The other way to connect the CyberQ is infrastructure mode, or, in layman’s terms, through your home WiFi. It offers better range (the same range as your WiFi network) and allows you to use other apps while monitoring your cook. Once you’ve connected via infrastructure mode, you can monitor and control your CyberQ from any device that’s connected to your home network. In infrastructure mode you can also set up “port forwarding,” which allows you to access the CyberQ and control it remotely from any computer, smartphone, or tablet that can access the internet. However, in our opinion, connecting via infrastructure mode is unnecessarily complicated, involving several steps that could be problematic for anyone unfamiliar with accessing and editing router settings or forwarding ports. So, while connecting your CyberQ via infrastructure mode gives you the ability to control your smoker remotely, it could require calling in a favor from a tech-savvy friend.

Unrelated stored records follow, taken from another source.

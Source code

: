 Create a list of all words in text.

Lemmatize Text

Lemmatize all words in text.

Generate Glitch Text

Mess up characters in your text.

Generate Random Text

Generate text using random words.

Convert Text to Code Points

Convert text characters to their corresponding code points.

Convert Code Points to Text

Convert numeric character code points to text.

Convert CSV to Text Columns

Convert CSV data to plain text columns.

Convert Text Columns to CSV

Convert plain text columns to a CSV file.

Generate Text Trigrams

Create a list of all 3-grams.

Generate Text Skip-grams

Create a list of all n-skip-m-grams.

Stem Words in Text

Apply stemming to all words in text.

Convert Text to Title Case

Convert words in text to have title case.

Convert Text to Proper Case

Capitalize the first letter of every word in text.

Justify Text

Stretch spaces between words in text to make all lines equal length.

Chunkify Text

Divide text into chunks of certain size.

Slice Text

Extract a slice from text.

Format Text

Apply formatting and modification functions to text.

Compared to the CyberQ, connecting the Flame Boss 300-WiFi is refreshingly easy. In fact, the process should be familiar to anyone who has ever connected a phone or tablet to their home WiFi. The Flame Boss will provide a list of available wireless networks. You simply choose the right one and enter the network password. Boom, you’re connected. You can then either use the free Flame Boss app (available Spring 2017) or go to myflameboss.com to access your cook data and control your smoker remotely. There’s nothing more to it.
BBQ Guru vs Flame Boss: The Past vs. The Future
As the dominant automatic temperature controller on the market, BBQ Guru has the advantage of a trusted name and a proven track record. Beyond the merits of past performance and name recognition, BBQ Guru also enjoys advantages specific to their controllers. By offering adaptors for nearly every smoker, BBQ Guru all but ensures that the DigiQ and CyberQ will have a great fit on almost any smoker. Guru also gets the nod for making the CyberQ out-of-the-box ready to use 3 food probes and including those probes with purchase.

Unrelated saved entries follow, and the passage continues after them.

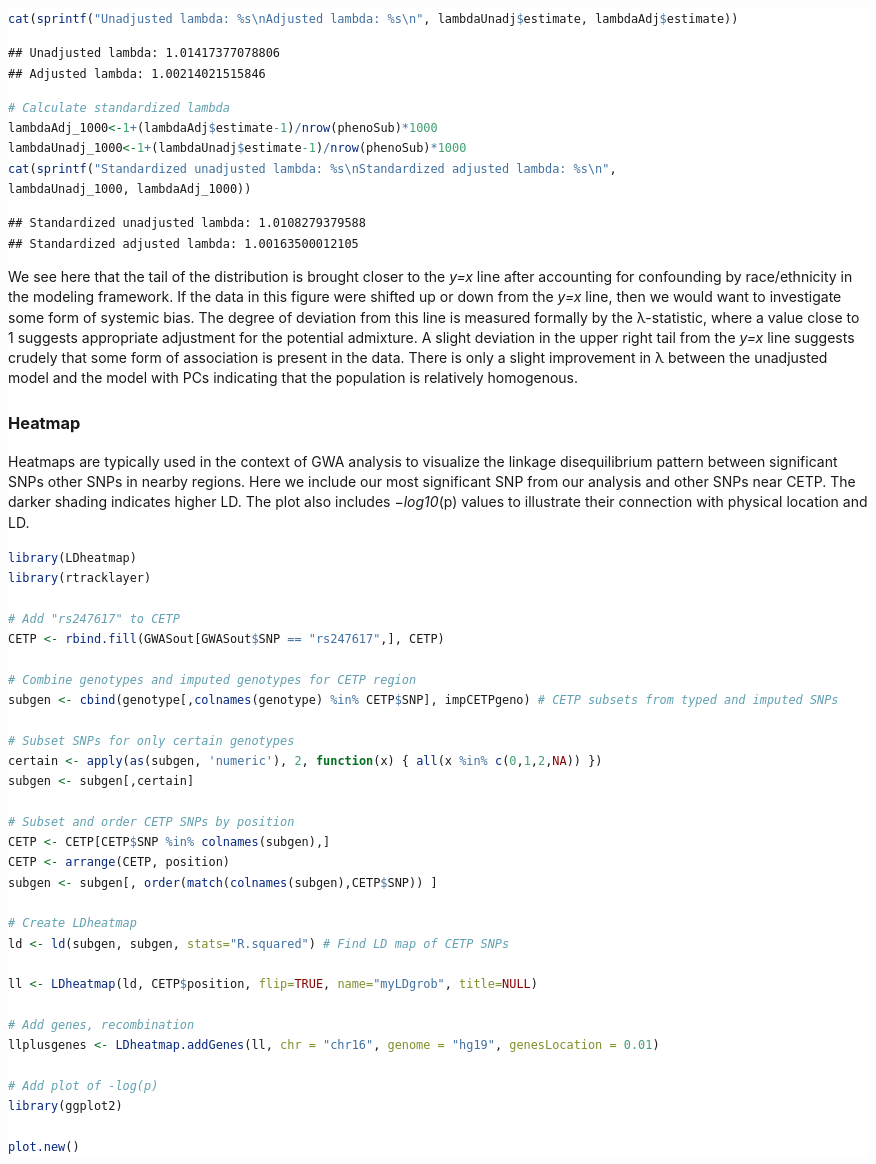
 ```r
cat(sprintf("Unadjusted lambda: %s\nAdjusted lambda: %s\n", lambdaUnadj$estimate, lambdaAdj$estimate))
```
```
## Unadjusted lambda: 1.01417377078806
## Adjusted lambda: 1.00214021515846
```
```r
# Calculate standardized lambda
lambdaAdj_1000<-1+(lambdaAdj$estimate-1)/nrow(phenoSub)*1000
lambdaUnadj_1000<-1+(lambdaUnadj$estimate-1)/nrow(phenoSub)*1000
cat(sprintf("Standardized unadjusted lambda: %s\nStandardized adjusted lambda: %s\n", 
lambdaUnadj_1000, lambdaAdj_1000))
```
```
## Standardized unadjusted lambda: 1.0108279379588
## Standardized adjusted lambda: 1.00163500012105
```
We see here that the tail of the distribution is brought closer to the *y=x* line after accounting for confounding by race/ethnicity in the modeling framework. If the data in this figure were shifted up or down from the *y=x* line, then we would want to investigate some form of systemic bias. The degree of deviation from this line is measured formally by the λ-statistic, where a value close to 1 suggests appropriate adjustment for the potential admixture. A slight deviation in the upper right tail from the *y=x* line suggests crudely that some form of association is present in the data. There is only a slight improvement in λ between the unadjusted model and the model with PCs indicating that the population is relatively homogenous.

### Heatmap
Heatmaps are typically used in the context of GWA analysis to visualize the linkage disequilibrium pattern between significant SNPs other SNPs in nearby regions. Here we include our most significant SNP from our analysis and other SNPs near CETP. The darker shading indicates higher LD. The plot also includes *−log10*(p) values to illustrate their connection with physical location and LD.

```r
library(LDheatmap)
library(rtracklayer)

# Add "rs247617" to CETP
CETP <- rbind.fill(GWASout[GWASout$SNP == "rs247617",], CETP)

# Combine genotypes and imputed genotypes for CETP region
subgen <- cbind(genotype[,colnames(genotype) %in% CETP$SNP], impCETPgeno) # CETP subsets from typed and imputed SNPs

# Subset SNPs for only certain genotypes
certain <- apply(as(subgen, 'numeric'), 2, function(x) { all(x %in% c(0,1,2,NA)) })
subgen <- subgen[,certain]

# Subset and order CETP SNPs by position
CETP <- CETP[CETP$SNP %in% colnames(subgen),]
CETP <- arrange(CETP, position)
subgen <- subgen[, order(match(colnames(subgen),CETP$SNP)) ]

# Create LDheatmap
ld <- ld(subgen, subgen, stats="R.squared") # Find LD map of CETP SNPs

ll <- LDheatmap(ld, CETP$position, flip=TRUE, name="myLDgrob", title=NULL)

# Add genes, recombination
llplusgenes <- LDheatmap.addGenes(ll, chr = "chr16", genome = "hg19", genesLocation = 0.01)

# Add plot of -log(p)
library(ggplot2)

plot.new()
```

Flame Boss, despite being relatively new to the market, has already proven itself as a worthy alternative to BBQ Guru. Its ground-breaking variable speed fan is nothing short of a game changer. Flame Boss’ ability to consistently zero-in on a temperature and hold it makes cooking great BBQ easier than ever. Meanwhile, the easy-to-use interface and convenient everything-at-a-glance display is a welcome feature for any BBQer. At every step, Flame Boss has made using its controllers simple and hassle-free, a sentiment that’s reflected by the company’s claim, “No instructions necessary…but they’re included just in case.” The one exception is the confusing process of adding extra food probes to the FB300 by adding optional Y-cables, and those Y-Cables should probably be included with the kit.
In the end, comparing BBQ Guru and Flame Boss may not be a question of which is better, but which is the future of automatic temperature controllers. Because while BBQ Guru has been a forerunner in in the market, the technology and ease-of-use established by Flame Boss will likely be the future standard. In fact, in November 2016 Flame Boss announced that its Flame Boss 300-WiFi can be controlled via Amazon's voice-enabled Alexa app, which is compatible with the Amazon Fire and Echo. All you have to do is tell Alexa to raise the temperature to 250°F and, outside, your Flame Boss will turn up the heat. Need to know the current internal temperature of your brisket? Just ask Alexa. It's another indication of Flame Boss' commitment to continuing the evolution and advancement of temperature controllers.